Task to carry out - Your response must be made up of each line in the data below that contains the string "figlio".

[Saved data entries]
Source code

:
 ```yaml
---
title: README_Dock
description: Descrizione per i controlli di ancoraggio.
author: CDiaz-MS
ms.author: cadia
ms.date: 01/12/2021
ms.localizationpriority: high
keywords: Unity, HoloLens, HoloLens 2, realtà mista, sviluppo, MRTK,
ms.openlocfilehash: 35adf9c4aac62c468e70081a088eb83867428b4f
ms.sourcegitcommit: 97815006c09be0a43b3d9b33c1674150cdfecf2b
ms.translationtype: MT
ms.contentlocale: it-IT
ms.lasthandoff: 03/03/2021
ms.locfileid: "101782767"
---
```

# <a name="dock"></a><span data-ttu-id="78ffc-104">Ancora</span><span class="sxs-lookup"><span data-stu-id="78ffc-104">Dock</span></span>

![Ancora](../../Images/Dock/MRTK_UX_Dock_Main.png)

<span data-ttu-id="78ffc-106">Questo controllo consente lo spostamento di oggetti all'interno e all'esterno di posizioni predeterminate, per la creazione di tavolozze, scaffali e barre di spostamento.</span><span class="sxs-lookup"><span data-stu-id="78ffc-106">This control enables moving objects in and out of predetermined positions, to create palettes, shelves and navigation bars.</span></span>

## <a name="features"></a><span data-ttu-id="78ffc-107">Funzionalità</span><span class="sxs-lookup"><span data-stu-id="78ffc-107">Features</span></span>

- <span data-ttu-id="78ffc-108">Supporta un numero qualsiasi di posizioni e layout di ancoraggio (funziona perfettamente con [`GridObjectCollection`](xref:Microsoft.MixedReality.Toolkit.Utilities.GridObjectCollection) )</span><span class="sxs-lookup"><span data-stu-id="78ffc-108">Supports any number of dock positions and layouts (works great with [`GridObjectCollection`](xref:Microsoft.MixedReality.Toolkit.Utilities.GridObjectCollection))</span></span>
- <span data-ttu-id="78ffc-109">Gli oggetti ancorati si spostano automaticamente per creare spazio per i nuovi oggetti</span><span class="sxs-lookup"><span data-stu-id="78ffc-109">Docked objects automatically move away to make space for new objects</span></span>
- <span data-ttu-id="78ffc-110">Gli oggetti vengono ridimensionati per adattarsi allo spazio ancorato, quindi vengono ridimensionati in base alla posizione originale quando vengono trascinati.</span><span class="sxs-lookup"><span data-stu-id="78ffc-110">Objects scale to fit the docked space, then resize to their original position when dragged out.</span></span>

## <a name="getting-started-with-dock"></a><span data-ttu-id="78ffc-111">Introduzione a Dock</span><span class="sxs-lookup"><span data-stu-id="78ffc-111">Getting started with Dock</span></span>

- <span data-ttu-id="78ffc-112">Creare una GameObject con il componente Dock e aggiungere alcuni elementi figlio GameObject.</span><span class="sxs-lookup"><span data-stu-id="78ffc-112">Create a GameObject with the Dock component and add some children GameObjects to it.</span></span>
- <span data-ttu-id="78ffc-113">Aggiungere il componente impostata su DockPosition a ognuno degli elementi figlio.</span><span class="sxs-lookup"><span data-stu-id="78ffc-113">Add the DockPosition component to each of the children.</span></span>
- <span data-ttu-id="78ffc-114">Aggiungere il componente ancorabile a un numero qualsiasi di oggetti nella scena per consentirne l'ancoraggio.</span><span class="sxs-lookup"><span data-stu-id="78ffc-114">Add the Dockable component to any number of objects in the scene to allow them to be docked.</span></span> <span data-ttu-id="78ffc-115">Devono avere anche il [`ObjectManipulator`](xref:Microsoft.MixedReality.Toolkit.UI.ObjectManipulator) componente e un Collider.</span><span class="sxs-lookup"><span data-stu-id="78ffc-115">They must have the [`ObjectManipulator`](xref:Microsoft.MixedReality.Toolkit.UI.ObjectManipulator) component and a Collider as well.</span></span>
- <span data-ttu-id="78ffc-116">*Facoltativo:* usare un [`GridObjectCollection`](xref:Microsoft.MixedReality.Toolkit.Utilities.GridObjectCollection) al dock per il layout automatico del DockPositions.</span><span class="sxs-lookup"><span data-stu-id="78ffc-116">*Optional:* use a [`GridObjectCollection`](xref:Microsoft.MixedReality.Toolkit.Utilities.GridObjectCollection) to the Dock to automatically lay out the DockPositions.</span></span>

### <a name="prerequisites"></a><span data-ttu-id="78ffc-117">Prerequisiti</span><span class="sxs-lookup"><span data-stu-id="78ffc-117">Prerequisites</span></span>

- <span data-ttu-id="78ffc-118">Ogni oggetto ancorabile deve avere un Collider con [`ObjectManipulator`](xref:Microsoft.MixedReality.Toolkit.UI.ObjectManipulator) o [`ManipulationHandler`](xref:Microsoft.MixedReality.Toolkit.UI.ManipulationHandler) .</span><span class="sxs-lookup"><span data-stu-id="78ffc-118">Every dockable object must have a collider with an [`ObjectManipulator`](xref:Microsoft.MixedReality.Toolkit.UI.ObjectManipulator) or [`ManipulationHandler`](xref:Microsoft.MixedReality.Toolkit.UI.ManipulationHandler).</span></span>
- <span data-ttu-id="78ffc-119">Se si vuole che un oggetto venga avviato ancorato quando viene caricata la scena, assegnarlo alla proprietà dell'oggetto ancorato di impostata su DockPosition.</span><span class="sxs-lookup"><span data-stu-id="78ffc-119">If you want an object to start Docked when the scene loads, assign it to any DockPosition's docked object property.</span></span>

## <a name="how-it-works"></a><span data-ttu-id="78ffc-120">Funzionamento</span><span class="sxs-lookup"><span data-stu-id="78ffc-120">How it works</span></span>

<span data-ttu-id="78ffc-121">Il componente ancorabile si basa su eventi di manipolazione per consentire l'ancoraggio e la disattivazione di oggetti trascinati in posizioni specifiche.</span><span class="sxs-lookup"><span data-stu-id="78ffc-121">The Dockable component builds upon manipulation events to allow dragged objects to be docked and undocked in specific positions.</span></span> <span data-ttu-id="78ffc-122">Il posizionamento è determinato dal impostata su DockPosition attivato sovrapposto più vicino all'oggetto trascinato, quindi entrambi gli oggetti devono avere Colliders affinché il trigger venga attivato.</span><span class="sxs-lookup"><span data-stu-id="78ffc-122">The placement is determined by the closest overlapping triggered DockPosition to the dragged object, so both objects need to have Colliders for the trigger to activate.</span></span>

Result of the exercise -
- <span data-ttu-id="78ffc-112">Creare una GameObject con il componente Dock e aggiungere alcuni elementi figlio GameObject.</span><span class="sxs-lookup"><span data-stu-id="78ffc-112">Create a GameObject with the Dock component and add some children GameObjects to it.</span></span>
- <span data-ttu-id="78ffc-113">Aggiungere il componente impostata su DockPosition a ognuno degli elementi figlio.</span><span class="sxs-lookup"><span data-stu-id="78ffc-113">Add the DockPosition component to each of the children.</span></span>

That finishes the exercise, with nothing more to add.